**Problem description:** Using the material that follows, output exactly the lines from the one containing "Employee | Link" through the one containing "No active workflows found for this DocType.", with both ends kept.

**Provided records:**
□ □ □
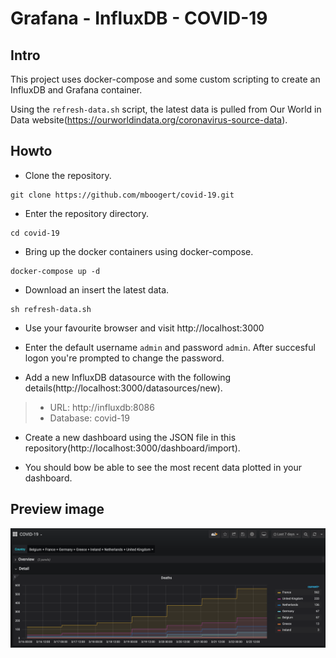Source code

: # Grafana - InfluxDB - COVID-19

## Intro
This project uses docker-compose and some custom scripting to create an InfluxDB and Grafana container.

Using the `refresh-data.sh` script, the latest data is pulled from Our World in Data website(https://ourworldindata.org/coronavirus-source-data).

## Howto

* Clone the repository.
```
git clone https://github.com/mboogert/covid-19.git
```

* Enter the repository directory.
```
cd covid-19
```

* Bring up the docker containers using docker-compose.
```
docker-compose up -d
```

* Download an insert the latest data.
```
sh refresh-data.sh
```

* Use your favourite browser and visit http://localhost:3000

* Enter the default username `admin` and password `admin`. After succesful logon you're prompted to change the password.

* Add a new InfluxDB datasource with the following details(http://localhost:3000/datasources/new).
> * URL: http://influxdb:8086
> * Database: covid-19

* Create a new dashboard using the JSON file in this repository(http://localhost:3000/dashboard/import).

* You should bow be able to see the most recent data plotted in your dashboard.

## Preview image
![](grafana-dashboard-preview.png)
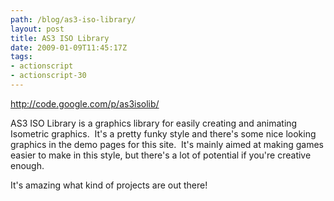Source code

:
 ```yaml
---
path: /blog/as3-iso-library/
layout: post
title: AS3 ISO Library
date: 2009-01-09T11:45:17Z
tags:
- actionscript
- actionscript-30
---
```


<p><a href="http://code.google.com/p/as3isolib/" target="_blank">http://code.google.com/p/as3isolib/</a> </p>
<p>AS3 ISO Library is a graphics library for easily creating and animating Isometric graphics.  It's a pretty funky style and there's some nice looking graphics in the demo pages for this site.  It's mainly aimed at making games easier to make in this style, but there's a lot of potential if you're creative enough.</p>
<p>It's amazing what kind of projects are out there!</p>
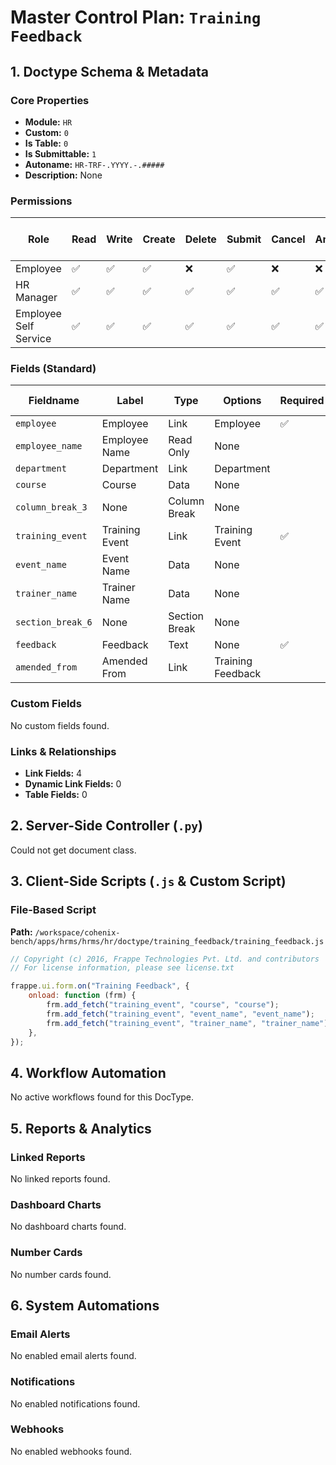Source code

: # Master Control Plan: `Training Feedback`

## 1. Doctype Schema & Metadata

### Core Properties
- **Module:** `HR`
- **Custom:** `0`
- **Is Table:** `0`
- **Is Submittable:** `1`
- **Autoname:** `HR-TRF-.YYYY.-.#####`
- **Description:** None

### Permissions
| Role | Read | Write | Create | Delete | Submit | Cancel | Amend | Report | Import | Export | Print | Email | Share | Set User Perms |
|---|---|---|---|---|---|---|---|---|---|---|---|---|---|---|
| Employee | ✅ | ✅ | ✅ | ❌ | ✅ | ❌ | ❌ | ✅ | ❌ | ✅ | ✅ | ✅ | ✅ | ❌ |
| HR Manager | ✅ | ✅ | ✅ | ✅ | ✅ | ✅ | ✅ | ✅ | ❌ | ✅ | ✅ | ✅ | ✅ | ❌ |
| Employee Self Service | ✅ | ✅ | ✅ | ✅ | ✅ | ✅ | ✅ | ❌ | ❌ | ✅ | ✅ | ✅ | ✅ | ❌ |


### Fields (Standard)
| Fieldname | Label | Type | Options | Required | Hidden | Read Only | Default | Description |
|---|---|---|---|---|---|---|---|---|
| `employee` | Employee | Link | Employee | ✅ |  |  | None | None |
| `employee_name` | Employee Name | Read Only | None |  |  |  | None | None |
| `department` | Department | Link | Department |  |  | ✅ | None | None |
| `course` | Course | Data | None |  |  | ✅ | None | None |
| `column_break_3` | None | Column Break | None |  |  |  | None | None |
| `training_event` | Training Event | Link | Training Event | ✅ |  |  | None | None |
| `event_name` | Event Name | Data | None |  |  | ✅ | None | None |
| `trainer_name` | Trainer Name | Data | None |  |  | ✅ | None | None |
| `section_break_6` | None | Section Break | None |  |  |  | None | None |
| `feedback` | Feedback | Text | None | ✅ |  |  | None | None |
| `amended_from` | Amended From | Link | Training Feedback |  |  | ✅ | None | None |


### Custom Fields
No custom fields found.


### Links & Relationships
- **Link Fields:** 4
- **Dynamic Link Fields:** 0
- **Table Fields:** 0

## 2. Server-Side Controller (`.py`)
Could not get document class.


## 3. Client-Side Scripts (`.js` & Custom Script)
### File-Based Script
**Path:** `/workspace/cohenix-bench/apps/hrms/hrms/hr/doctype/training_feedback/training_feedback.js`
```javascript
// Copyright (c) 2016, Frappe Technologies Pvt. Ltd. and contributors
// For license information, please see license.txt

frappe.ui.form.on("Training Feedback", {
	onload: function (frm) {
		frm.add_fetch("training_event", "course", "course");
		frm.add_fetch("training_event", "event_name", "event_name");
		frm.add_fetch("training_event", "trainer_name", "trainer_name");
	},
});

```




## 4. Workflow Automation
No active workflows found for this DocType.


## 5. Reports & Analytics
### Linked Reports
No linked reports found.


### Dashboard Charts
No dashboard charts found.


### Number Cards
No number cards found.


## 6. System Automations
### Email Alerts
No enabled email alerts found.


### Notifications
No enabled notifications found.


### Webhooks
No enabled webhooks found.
□ □ □
**Answer to this exercise:**
| `employee` | Employee | Link | Employee | ✅ |  |  | None | None |
| `employee_name` | Employee Name | Read Only | None |  |  |  | None | None |
| `department` | Department | Link | Department |  |  | ✅ | None | None |
| `course` | Course | Data | None |  |  | ✅ | None | None |
| `column_break_3` | None | Column Break | None |  |  |  | None | None |
| `training_event` | Training Event | Link | Training Event | ✅ |  |  | None | None |
| `event_name` | Event Name | Data | None |  |  | ✅ | None | None |
| `trainer_name` | Trainer Name | Data | None |  |  | ✅ | None | None |
| `section_break_6` | None | Section Break | None |  |  |  | None | None |
| `feedback` | Feedback | Text | None | ✅ |  |  | None | None |
| `amended_from` | Amended From | Link | Training Feedback |  |  | ✅ | None | None |


### Custom Fields
No custom fields found.


### Links & Relationships
- **Link Fields:** 4
- **Dynamic Link Fields:** 0
- **Table Fields:** 0

## 2. Server-Side Controller (`.py`)
Could not get document class.


## 3. Client-Side Scripts (`.js` & Custom Script)
### File-Based Script
**Path:** `/workspace/cohenix-bench/apps/hrms/hrms/hr/doctype/training_feedback/training_feedback.js`
```javascript
// Copyright (c) 2016, Frappe Technologies Pvt. Ltd. and contributors
// For license information, please see license.txt

frappe.ui.form.on("Training Feedback", {
	onload: function (frm) {
		frm.add_fetch("training_event", "course", "course");
		frm.add_fetch("training_event", "event_name", "event_name");
		frm.add_fetch("training_event", "trainer_name", "trainer_name");
	},
});

```




## 4. Workflow Automation
No active workflows found for this DocType.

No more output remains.